**PROBLEM TO WORK ON:**
Go through the material under this sentence. Return every line holding "false".

**EXERCISE INPUT:**
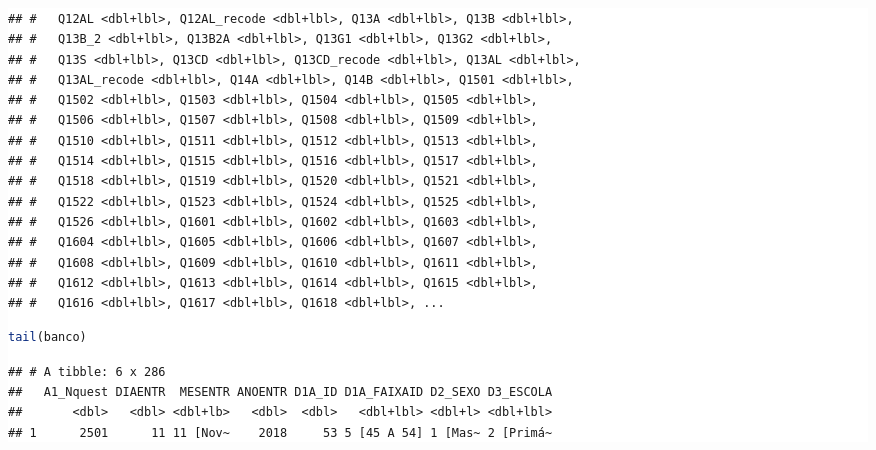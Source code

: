     ## #   Q12AL <dbl+lbl>, Q12AL_recode <dbl+lbl>, Q13A <dbl+lbl>, Q13B <dbl+lbl>,
    ## #   Q13B_2 <dbl+lbl>, Q13B2A <dbl+lbl>, Q13G1 <dbl+lbl>, Q13G2 <dbl+lbl>,
    ## #   Q13S <dbl+lbl>, Q13CD <dbl+lbl>, Q13CD_recode <dbl+lbl>, Q13AL <dbl+lbl>,
    ## #   Q13AL_recode <dbl+lbl>, Q14A <dbl+lbl>, Q14B <dbl+lbl>, Q1501 <dbl+lbl>,
    ## #   Q1502 <dbl+lbl>, Q1503 <dbl+lbl>, Q1504 <dbl+lbl>, Q1505 <dbl+lbl>,
    ## #   Q1506 <dbl+lbl>, Q1507 <dbl+lbl>, Q1508 <dbl+lbl>, Q1509 <dbl+lbl>,
    ## #   Q1510 <dbl+lbl>, Q1511 <dbl+lbl>, Q1512 <dbl+lbl>, Q1513 <dbl+lbl>,
    ## #   Q1514 <dbl+lbl>, Q1515 <dbl+lbl>, Q1516 <dbl+lbl>, Q1517 <dbl+lbl>,
    ## #   Q1518 <dbl+lbl>, Q1519 <dbl+lbl>, Q1520 <dbl+lbl>, Q1521 <dbl+lbl>,
    ## #   Q1522 <dbl+lbl>, Q1523 <dbl+lbl>, Q1524 <dbl+lbl>, Q1525 <dbl+lbl>,
    ## #   Q1526 <dbl+lbl>, Q1601 <dbl+lbl>, Q1602 <dbl+lbl>, Q1603 <dbl+lbl>,
    ## #   Q1604 <dbl+lbl>, Q1605 <dbl+lbl>, Q1606 <dbl+lbl>, Q1607 <dbl+lbl>,
    ## #   Q1608 <dbl+lbl>, Q1609 <dbl+lbl>, Q1610 <dbl+lbl>, Q1611 <dbl+lbl>,
    ## #   Q1612 <dbl+lbl>, Q1613 <dbl+lbl>, Q1614 <dbl+lbl>, Q1615 <dbl+lbl>,
    ## #   Q1616 <dbl+lbl>, Q1617 <dbl+lbl>, Q1618 <dbl+lbl>, ...

``` r
tail(banco)
```

    ## # A tibble: 6 x 286
    ##   A1_Nquest DIAENTR  MESENTR ANOENTR D1A_ID D1A_FAIXAID D2_SEXO D3_ESCOLA
    ##       <dbl>   <dbl> <dbl+lb>   <dbl>  <dbl>   <dbl+lbl> <dbl+l> <dbl+lbl>
    ## 1      2501      11 11 [Nov~    2018     53 5 [45 A 54] 1 [Mas~ 2 [Primá~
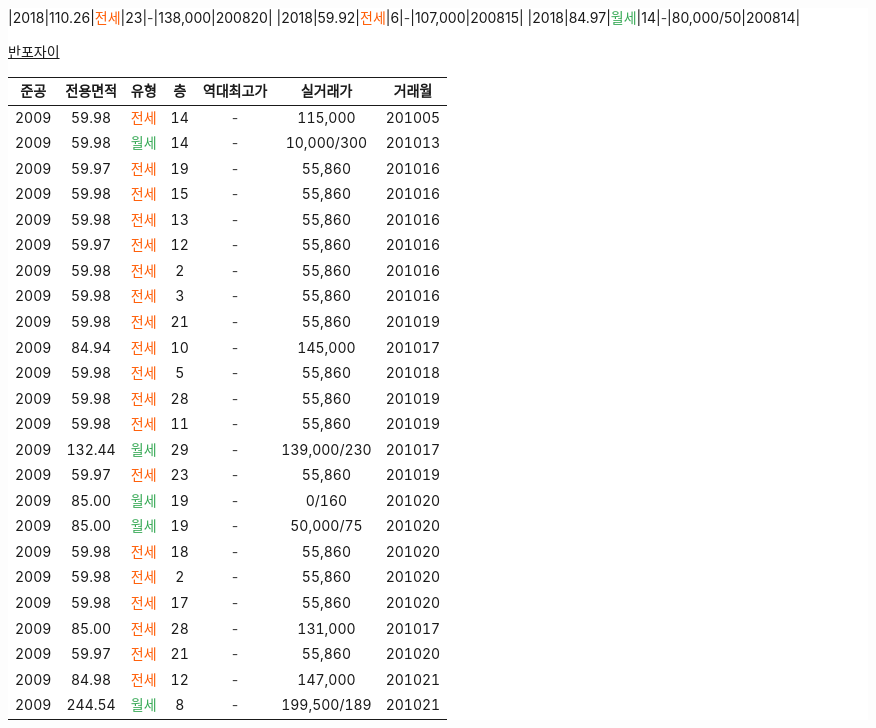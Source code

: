 |2018|110.26|<span style="color:#ff5a00">전세</span>|23|<span style="color:#444444">-</span>|138,000|200820|
|2018|59.92|<span style="color:#ff5a00">전세</span>|6|<span style="color:#444444">-</span>|107,000|200815|
|2018|84.97|<span style="color:#34a853">월세</span>|14|<span style="color:#444444">-</span>|80,000/50|200814|


<script async src="//pagead2.googlesyndication.com/pagead/js/adsbygoogle.js"></script>

<ins class="adsbygoogle"
     style="display:block"
     data-ad-client="ca-pub-2446590836940007"
     data-ad-slot="1659523306"
     data-ad-format="auto"
     data-full-width-responsive="true"></ins>
<script>
(adsbygoogle = window.adsbygoogle || []).push({});
</script>


[반포자이](https://search.naver.com/search.naver?query=%EC%84%9C%EC%9A%B8%ED%8A%B9%EB%B3%84%EC%8B%9C+%EC%84%9C%EC%B4%88%EA%B5%AC+%EB%B0%98%ED%8F%AC%EB%8F%99+%EB%B0%98%ED%8F%AC%EC%9E%90%EC%9D%B4)

|준공|전용면적|유형|층|역대최고가|실거래가|거래월|
|:---:|:---:|:---:|:---:|:---:|:---:|:---:|
|2009|59.98|<span style="color:#ff5a00">전세</span>|14|<span style="color:#444444">-</span>|115,000|201005|
|2009|59.98|<span style="color:#34a853">월세</span>|14|<span style="color:#444444">-</span>|10,000/300|201013|
|2009|59.97|<span style="color:#ff5a00">전세</span>|19|<span style="color:#444444">-</span>|55,860|201016|
|2009|59.98|<span style="color:#ff5a00">전세</span>|15|<span style="color:#444444">-</span>|55,860|201016|
|2009|59.98|<span style="color:#ff5a00">전세</span>|13|<span style="color:#444444">-</span>|55,860|201016|
|2009|59.97|<span style="color:#ff5a00">전세</span>|12|<span style="color:#444444">-</span>|55,860|201016|
|2009|59.98|<span style="color:#ff5a00">전세</span>|2|<span style="color:#444444">-</span>|55,860|201016|
|2009|59.98|<span style="color:#ff5a00">전세</span>|3|<span style="color:#444444">-</span>|55,860|201016|
|2009|59.98|<span style="color:#ff5a00">전세</span>|21|<span style="color:#444444">-</span>|55,860|201019|
|2009|84.94|<span style="color:#ff5a00">전세</span>|10|<span style="color:#444444">-</span>|145,000|201017|
|2009|59.98|<span style="color:#ff5a00">전세</span>|5|<span style="color:#444444">-</span>|55,860|201018|
|2009|59.98|<span style="color:#ff5a00">전세</span>|28|<span style="color:#444444">-</span>|55,860|201019|
|2009|59.98|<span style="color:#ff5a00">전세</span>|11|<span style="color:#444444">-</span>|55,860|201019|
|2009|132.44|<span style="color:#34a853">월세</span>|29|<span style="color:#444444">-</span>|139,000/230|201017|
|2009|59.97|<span style="color:#ff5a00">전세</span>|23|<span style="color:#444444">-</span>|55,860|201019|
|2009|85.00|<span style="color:#34a853">월세</span>|19|<span style="color:#444444">-</span>|0/160|201020|
|2009|85.00|<span style="color:#34a853">월세</span>|19|<span style="color:#444444">-</span>|50,000/75|201020|
|2009|59.98|<span style="color:#ff5a00">전세</span>|18|<span style="color:#444444">-</span>|55,860|201020|
|2009|59.98|<span style="color:#ff5a00">전세</span>|2|<span style="color:#444444">-</span>|55,860|201020|
|2009|59.98|<span style="color:#ff5a00">전세</span>|17|<span style="color:#444444">-</span>|55,860|201020|
|2009|85.00|<span style="color:#ff5a00">전세</span>|28|<span style="color:#444444">-</span>|131,000|201017|
|2009|59.97|<span style="color:#ff5a00">전세</span>|21|<span style="color:#444444">-</span>|55,860|201020|
|2009|84.98|<span style="color:#ff5a00">전세</span>|12|<span style="color:#444444">-</span>|147,000|201021|
|2009|244.54|<span style="color:#34a853">월세</span>|8|<span style="color:#444444">-</span>|199,500/189|201021|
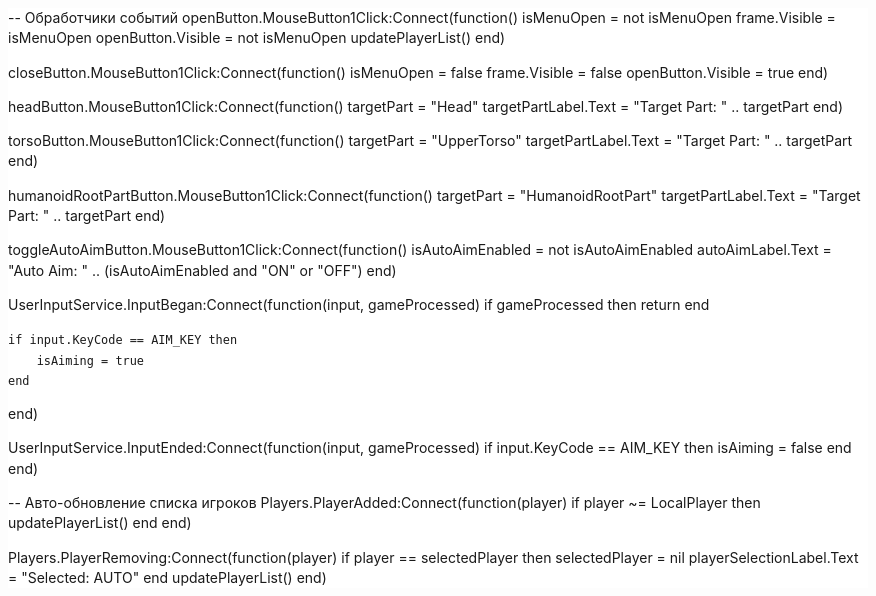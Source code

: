 -- Обработчики событий
openButton.MouseButton1Click:Connect(function()
    isMenuOpen = not isMenuOpen
    frame.Visible = isMenuOpen
    openButton.Visible = not isMenuOpen
    updatePlayerList()
end)

closeButton.MouseButton1Click:Connect(function()
    isMenuOpen = false
    frame.Visible = false
    openButton.Visible = true
end)

headButton.MouseButton1Click:Connect(function()
    targetPart = "Head"
    targetPartLabel.Text = "Target Part: " .. targetPart
end)

torsoButton.MouseButton1Click:Connect(function()
    targetPart = "UpperTorso"
    targetPartLabel.Text = "Target Part: " .. targetPart
end)

humanoidRootPartButton.MouseButton1Click:Connect(function()
    targetPart = "HumanoidRootPart"
    targetPartLabel.Text = "Target Part: " .. targetPart
end)

toggleAutoAimButton.MouseButton1Click:Connect(function()
    isAutoAimEnabled = not isAutoAimEnabled
    autoAimLabel.Text = "Auto Aim: " .. (isAutoAimEnabled and "ON" or "OFF")
end)

UserInputService.InputBegan:Connect(function(input, gameProcessed)
    if gameProcessed then return end
    
    if input.KeyCode == AIM_KEY then
        isAiming = true
    end
end)

UserInputService.InputEnded:Connect(function(input, gameProcessed)
    if input.KeyCode == AIM_KEY then
        isAiming = false
    end
end)

-- Авто-обновление списка игроков
Players.PlayerAdded:Connect(function(player)
    if player ~= LocalPlayer then
        updatePlayerList()
    end
end)

Players.PlayerRemoving:Connect(function(player)
    if player == selectedPlayer then
        selectedPlayer = nil
        playerSelectionLabel.Text = "Selected: AUTO"
    end
    updatePlayerList()
end)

**COMPLETED EXERCISE:**
    isMenuOpen = false
    frame.Visible = false
        isAiming = false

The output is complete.